Find point with same distance but $x$ angle from another point This is probably simple trigonometry however I've forgot how to math. How do I get the values of $X_2, Y_2$ and angle $O$ if I have the values of $X_1, Y_1$ and angle $A$?, where $A$ is the angle between line $L_1$ and $L_2$ and $O$ between $L_1$ and the $x-axis$ 
 A: First find angle $O$:
$$\tan O = \frac{Y_1}{X_1} \implies O=\arctan\left(\frac{Y_1}{X_1}\right).$$
To see the tangent, draw the line perpendicular to the $x$-axis passing through $(X_1,Y_1)$ and see the right angled triangle. Now, we can find $O+A$ in terms of $X_2$ and $Y_2$ using similar logic:
$$ O+A = \arctan\left(\frac{Y_2}{X_2}\right) $$
And thus
$$ A = \arctan\left(\frac{Y_2}{X_2}\right) - \arctan\left(\frac{Y_1}{X_1}\right).$$
Now, bring the expression for $O$ to the LHS and take the tangent on both sides to get $Y_2$ in terms of $X_2$. Since $(X_2,Y_2)$ is on the same circle as $(X_1,Y_1)$, then $X_1^2+Y_1^2=X_2^2+Y_2^2$. Now you have two equations and two unknowns, which should be easy (but quite tedious) to solve. 

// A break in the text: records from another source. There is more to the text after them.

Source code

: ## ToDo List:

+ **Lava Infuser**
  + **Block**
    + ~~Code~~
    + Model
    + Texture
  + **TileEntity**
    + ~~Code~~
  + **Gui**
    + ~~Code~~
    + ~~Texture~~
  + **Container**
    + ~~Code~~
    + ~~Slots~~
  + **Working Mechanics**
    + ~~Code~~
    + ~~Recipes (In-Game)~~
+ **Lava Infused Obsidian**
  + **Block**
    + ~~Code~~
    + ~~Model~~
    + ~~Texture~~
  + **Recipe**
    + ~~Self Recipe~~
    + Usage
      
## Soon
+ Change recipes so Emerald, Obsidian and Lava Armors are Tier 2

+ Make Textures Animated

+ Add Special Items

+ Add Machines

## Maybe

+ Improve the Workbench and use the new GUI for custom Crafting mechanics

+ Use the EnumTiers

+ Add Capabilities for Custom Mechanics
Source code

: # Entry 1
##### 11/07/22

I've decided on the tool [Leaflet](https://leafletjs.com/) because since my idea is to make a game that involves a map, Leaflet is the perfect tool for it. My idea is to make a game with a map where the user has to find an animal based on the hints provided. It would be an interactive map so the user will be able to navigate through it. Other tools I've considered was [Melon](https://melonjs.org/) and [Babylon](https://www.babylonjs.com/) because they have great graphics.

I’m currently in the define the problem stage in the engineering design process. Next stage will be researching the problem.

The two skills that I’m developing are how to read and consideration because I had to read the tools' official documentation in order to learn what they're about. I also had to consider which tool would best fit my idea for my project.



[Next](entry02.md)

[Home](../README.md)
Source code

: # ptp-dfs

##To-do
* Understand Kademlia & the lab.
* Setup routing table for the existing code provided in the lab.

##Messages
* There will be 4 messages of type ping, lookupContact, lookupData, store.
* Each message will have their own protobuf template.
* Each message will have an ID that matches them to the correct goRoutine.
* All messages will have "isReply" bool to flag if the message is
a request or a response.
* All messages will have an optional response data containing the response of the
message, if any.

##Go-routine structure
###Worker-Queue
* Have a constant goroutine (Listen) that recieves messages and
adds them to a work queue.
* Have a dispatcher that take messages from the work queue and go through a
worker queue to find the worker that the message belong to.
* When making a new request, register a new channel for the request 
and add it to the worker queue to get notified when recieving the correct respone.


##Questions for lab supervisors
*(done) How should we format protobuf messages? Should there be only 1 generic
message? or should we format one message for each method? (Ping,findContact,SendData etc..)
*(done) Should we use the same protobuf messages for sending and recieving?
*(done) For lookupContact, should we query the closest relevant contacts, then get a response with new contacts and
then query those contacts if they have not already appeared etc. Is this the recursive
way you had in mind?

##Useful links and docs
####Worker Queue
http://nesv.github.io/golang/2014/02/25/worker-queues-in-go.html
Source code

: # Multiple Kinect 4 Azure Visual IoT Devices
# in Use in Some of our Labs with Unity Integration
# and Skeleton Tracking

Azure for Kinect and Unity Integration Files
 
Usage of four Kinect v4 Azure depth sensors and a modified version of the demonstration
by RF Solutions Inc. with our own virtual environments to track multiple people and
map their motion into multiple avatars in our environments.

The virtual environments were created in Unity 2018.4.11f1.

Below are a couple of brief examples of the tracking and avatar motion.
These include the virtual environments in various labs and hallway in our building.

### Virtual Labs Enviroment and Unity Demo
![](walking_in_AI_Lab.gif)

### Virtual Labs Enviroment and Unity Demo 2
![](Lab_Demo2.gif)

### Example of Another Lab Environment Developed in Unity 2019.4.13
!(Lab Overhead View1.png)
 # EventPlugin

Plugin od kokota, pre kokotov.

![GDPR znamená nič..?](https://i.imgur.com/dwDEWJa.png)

A: To solve for $O$ just use definition of tangent:
$$O= \arctan\left( \frac{Y_1}{X_1}\right)$$
$(X_2, Y_2)$ is obtained by rotating $(X_1, Y_1)$ by angle $A$ anti-clockwise. This can be computed by a multiplication of a rotational matrix.
$$\begin{bmatrix} X_2 \\ Y_2\end{bmatrix} = \begin{bmatrix} \cos A & - \sin A \\ \sin A & \cos A\end{bmatrix} \begin{bmatrix} X_1 \\ Y_1\end{bmatrix}$$